Matías Pérez era un conductor de autobús feliz. Se levantaba puntualmente cada día, recogía su autocar y se ponía en ruta. En cada parada se subían y bajaban los mismos pasajeros a quien conocía bien. Les saludaba sonriente, y éstos le correspondían felices, lo que le permitía terminar la jornada satisfecho de su trabajo.

Sin embargo un día ocurrió algo inesperado. Al autobús subió un hombre enorme,  ancho de espaldas y una expresión agresiva. Un coloso de carne y músculo que mediría más de 2 metros y que le dijo mirándole a los ojos: “Pepe el gigante no necesita pagar billete” y fue a sentarse a la parte de atrás del autobús. Matías le siguió con la mirada, enfadado. “¡Todo el mundo paga!” pensó sin atreverse a decir nada. Estaba indignado, pero,  no supo cómo reaccionar. Él, que era delgado y bajito no podía enfrentarse a aquella bestia. Lo destrozaría. No sabía qué hacer y estaba muy confundido.

Ésa noche no pudo dormir bien. Tuvo pesadillas respecto al enorme pasajero. Pero al día siguiente se levantó y pensó: “Bueno, es posible que nunca más lo vuelva a ver y se propuso olvidar el tema. Pero cuando llegó a la misma parada lo vio otra vez y se le hizo un nudo en el estómago. El corpulento individuo entró y le dijo otra vez: “Pepe el gigante no necesita pagar billete”. Matías se indignó aún más, pero tampoco se atrevió a decirle nada. Ésa noche todavía durmió peor.

Los días siguientes la situación se volvió a repetir y Matías se lo tomaba cada vez peor. Ya no sólo dormía mal. Si no  que discutía más con su mujer y sus hijos. También dejó las partidas de mus que tanto les gustaban y se apuntó al gimnasio. Siguió un plan de ejercicio especial para ganar masa muscular y fuerza. Tenía que plantar cara a ése caradura. Al cabo de 6 meses de ejercicio intenso y duro  entrenamiento, decidió que ya estaba preparado.

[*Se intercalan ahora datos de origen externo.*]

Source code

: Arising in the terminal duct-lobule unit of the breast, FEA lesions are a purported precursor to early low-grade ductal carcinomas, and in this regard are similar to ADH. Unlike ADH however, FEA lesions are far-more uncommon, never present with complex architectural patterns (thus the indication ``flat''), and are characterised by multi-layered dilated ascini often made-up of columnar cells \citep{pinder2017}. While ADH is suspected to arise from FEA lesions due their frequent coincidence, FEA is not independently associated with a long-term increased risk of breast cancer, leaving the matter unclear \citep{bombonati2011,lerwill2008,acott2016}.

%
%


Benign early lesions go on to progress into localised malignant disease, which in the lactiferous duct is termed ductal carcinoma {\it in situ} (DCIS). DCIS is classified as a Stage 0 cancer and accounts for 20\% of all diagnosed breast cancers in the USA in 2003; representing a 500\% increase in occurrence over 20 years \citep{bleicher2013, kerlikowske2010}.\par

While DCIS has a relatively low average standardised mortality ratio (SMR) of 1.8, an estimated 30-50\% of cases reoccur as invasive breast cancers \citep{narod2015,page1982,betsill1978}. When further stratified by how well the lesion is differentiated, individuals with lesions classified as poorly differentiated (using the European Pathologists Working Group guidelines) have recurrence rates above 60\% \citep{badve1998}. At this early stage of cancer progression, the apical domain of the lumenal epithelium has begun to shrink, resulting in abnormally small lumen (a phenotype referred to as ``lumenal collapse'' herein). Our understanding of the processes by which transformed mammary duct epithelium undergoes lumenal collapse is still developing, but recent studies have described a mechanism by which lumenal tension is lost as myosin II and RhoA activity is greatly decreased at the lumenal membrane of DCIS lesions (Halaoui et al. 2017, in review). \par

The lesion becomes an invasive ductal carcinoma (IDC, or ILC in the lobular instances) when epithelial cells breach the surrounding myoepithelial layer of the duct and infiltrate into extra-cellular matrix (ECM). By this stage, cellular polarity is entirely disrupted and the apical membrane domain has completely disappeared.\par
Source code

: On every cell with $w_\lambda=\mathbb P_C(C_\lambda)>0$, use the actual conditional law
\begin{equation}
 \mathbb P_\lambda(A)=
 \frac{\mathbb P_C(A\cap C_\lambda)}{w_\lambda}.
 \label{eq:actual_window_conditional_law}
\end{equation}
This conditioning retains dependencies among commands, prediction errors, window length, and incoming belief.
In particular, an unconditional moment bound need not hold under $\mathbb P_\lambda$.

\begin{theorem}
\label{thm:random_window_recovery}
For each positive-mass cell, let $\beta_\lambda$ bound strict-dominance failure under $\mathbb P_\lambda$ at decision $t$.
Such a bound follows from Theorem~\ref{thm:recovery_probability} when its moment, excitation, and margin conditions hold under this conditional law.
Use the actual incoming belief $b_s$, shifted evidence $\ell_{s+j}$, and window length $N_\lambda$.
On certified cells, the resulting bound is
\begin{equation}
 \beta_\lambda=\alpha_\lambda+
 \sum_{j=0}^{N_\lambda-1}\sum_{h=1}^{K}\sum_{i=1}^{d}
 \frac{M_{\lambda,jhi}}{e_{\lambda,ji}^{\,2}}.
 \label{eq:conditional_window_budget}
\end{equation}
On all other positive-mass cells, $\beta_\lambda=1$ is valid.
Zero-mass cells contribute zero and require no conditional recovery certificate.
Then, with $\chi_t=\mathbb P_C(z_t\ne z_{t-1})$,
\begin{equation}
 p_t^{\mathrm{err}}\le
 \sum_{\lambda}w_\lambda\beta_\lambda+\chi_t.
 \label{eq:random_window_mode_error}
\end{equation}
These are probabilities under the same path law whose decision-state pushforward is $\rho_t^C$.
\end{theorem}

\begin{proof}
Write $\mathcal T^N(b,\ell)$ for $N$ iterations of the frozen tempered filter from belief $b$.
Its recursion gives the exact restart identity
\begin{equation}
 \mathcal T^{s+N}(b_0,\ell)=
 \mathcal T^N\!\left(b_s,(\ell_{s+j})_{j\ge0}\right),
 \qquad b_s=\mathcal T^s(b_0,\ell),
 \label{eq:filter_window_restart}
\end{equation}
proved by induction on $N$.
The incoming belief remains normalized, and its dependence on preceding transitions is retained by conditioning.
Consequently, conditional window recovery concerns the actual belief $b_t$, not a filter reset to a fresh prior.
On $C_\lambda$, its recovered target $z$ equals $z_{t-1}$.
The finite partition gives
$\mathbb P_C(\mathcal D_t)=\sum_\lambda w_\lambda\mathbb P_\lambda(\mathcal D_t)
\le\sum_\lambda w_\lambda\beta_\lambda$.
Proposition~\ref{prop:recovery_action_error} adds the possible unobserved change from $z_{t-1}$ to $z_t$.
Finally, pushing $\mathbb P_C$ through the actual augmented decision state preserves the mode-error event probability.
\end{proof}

Así que aquel día casi no durmió. Se levantó y duchó antes de lo habitual. Cuando llegó al garaje, su jefe se extrañó de verlo tan temprano. Una vez en ruta se puso nervioso. Sabía que le costaría mucho dar el paso, pero sabía que debía hacerlo. Pepe el gigante se iba a enterar del o que valía un peina. Esta vez no se callaría y resolvería el problema. Y le daba igual que fuera por las buenas o no. Lo resolvería.

Cuando el gigante de carne, con cara de pocos amigos subió al autobús, dijo: “Pepe el gigante no necesita pagar billete”, pero esta vez Matías no se amedrentó y sintiéndose fuerte le contestó: “AH! ¿SI?  Y ¿¿PORQUÉ!!??”. Y el corpulento cliente, un poco sorprendido, le miro a los ojos y le dijo: “Pues porqué Pepe el gigante tiene el bono mensual” y se lo mostró al conductor.

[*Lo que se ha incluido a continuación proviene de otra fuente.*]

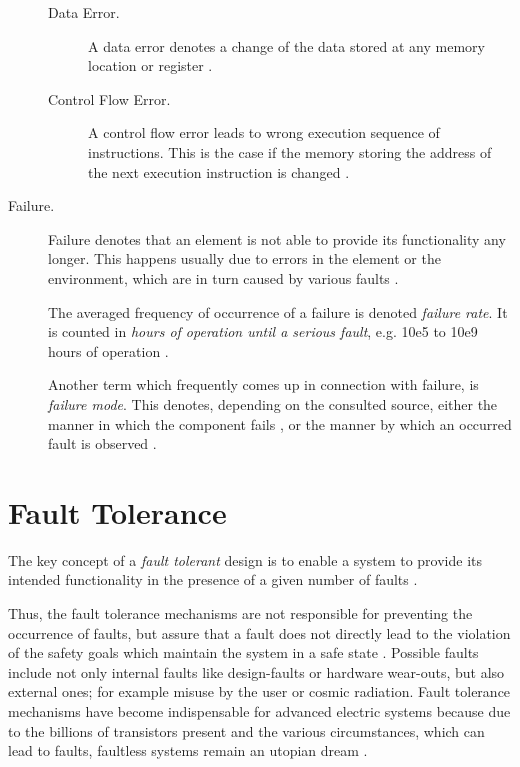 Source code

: \begin{description}
\begin{description}
\item [Data Error.]
A data error denotes a change of the data stored at any memory location or register \cite{elattar2007}.

\item [Control Flow Error.]
A control flow error leads to wrong execution sequence of instructions. This is the case if the memory storing the address of the next execution instruction is changed \cite{elattar2007}.
\end{description}

\item [Failure.]
Failure denotes that an element is not able to provide its functionality any longer. This happens usually due to errors in the element or the environment, which are in turn caused by various faults \cite{iso26262:1} \cite{nelson} \cite{autosar_glossary}.

The averaged frequency of occurrence of a failure is denoted \emph{failure rate}. It is counted in \emph{hours of operation until a serious fault}, e.g. 10e5 to 10e9 hours of operation \cite{rodrigues2011}.

Another term which frequently comes up in connection with failure, is \emph{failure mode}. This denotes, depending on the consulted source, either the manner in which the component fails \cite{international2006analysis}, or the manner by which an occurred fault is observed \cite{mil1980}.
\end{description}



\section{Fault Tolerance}
\label{ch:fault_tolerance}

The key concept of a \emph{fault tolerant} design is to enable a system to provide its intended functionality in the presence of a given number of faults \cite{nelson}.

Thus, the fault tolerance mechanisms are not responsible for preventing the occurrence of faults, but assure that a fault does not directly lead to the violation of the safety goals which maintain the system in a safe state \cite{iso26262:1}. Possible faults include not only internal faults like design-faults or hardware wear-outs, but also external ones; for example misuse by the user or cosmic radiation. Fault tolerance mechanisms have become indispensable for advanced electric systems because due to the billions of transistors present and the various circumstances, which can lead to faults, faultless systems remain an utopian dream \cite{genesys}.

Realizar interpretaciones erróneas de la realidad no es exclusivo de Matías el chófer. Le ocurre a mucha gente. En el caso del emprendedor esta situación es además muy peligrosa. Muchos emprendedores creen descubrir un gran problema y se lanzan a buscar una solución de forma incansable, algunos incluso la encuentran y consiguen fabricarla. Sin embargo, no la compra nadie. Por qué? Por qué no existe una demanda. Por qué hemos dado solución a un problema que en realidad no existe. Es lo que le ocurrió a Patient Comunicator, una Startup que captó la atención de los medios, recibió numerosos premios y recaudó  más de 100 mil dólares de inversores. Pero resolvía un problema que no existía. No todos los problemas necesitan  una solución. No hay clientes dispuestos a pagar. Os recomiendo leer la carta de despedida del fundador. Es toda una lección de humildad y exhaustividad en cada uno de los errores cometidos.

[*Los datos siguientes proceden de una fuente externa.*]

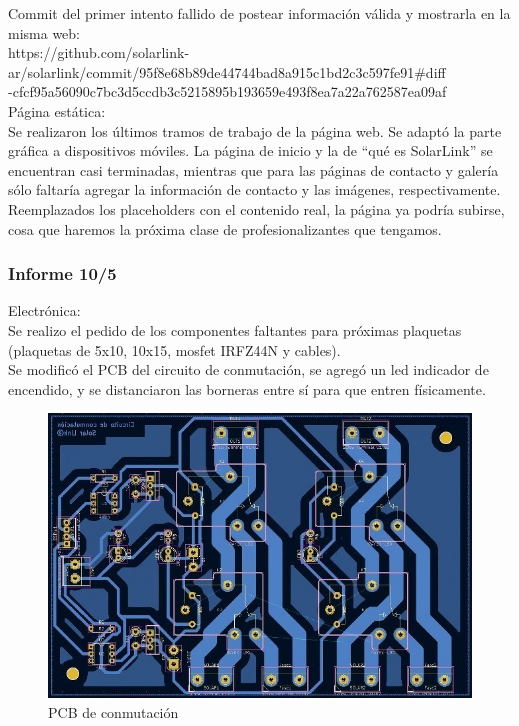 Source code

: Commit del primer intento fallido de postear información válida y mostrarla en la misma web:\\
https://github.com/solarlink-\\ar/solarlink/commit/95f8e68b89de44744bad8a915c1bd2c3c597fe91\#diff\\-cfcf95a56090c7bc3d5ccdb3c5215895b193659e493f8ea7a22a762587ea09af\\


Página estática:\\

Se realizaron los últimos tramos de trabajo de la página web. Se adaptó la parte gráfica a dispositivos móviles. La página de inicio y la de “qué es SolarLink” se encuentran casi terminadas, mientras que para las páginas de contacto y galería sólo faltaría agregar la información de contacto y las imágenes, respectivamente. Reemplazados los placeholders con el contenido real, la página ya podría subirse, cosa que haremos la próxima clase de profesionalizantes que tengamos.\\

\subsubsection{Informe 10/5}

Electrónica:\\

Se realizo el pedido de los componentes faltantes para próximas plaquetas (plaquetas de 5x10, 10x15, mosfet IRFZ44N y cables).\\

Se modificó el PCB del circuito de conmutación, se agregó un led indicador de encendido, y se distanciaron las borneras entre sí para que entren físicamente.\\

\begin{figure}[H]
    \centering
    \includegraphics[width=0.75\linewidth]{informes/Screenshot_18.jpg}
    \caption{PCB de conmutación}
\end{figure}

No hace mucho, a principios de este siglo, un emprendedor era alguien que buscaba inversores con un Plan de Negocio bajo el brazo. Hoy ya no es así. Hay que ir a mercado lo más pronto posible y buscar si existe un problema y testear si alguien va a pagar dinero por nuestra solución. Con una web o un video muchas veces es suficiente. Cuando surgió en 2007 Dropbox colgó una simple explicación en YouTube de cuál era su producto. Al cabo de 30 días y más de 70.000 suscripciones, los fundadores decidieron que ya era el momento de empezar a programar el software.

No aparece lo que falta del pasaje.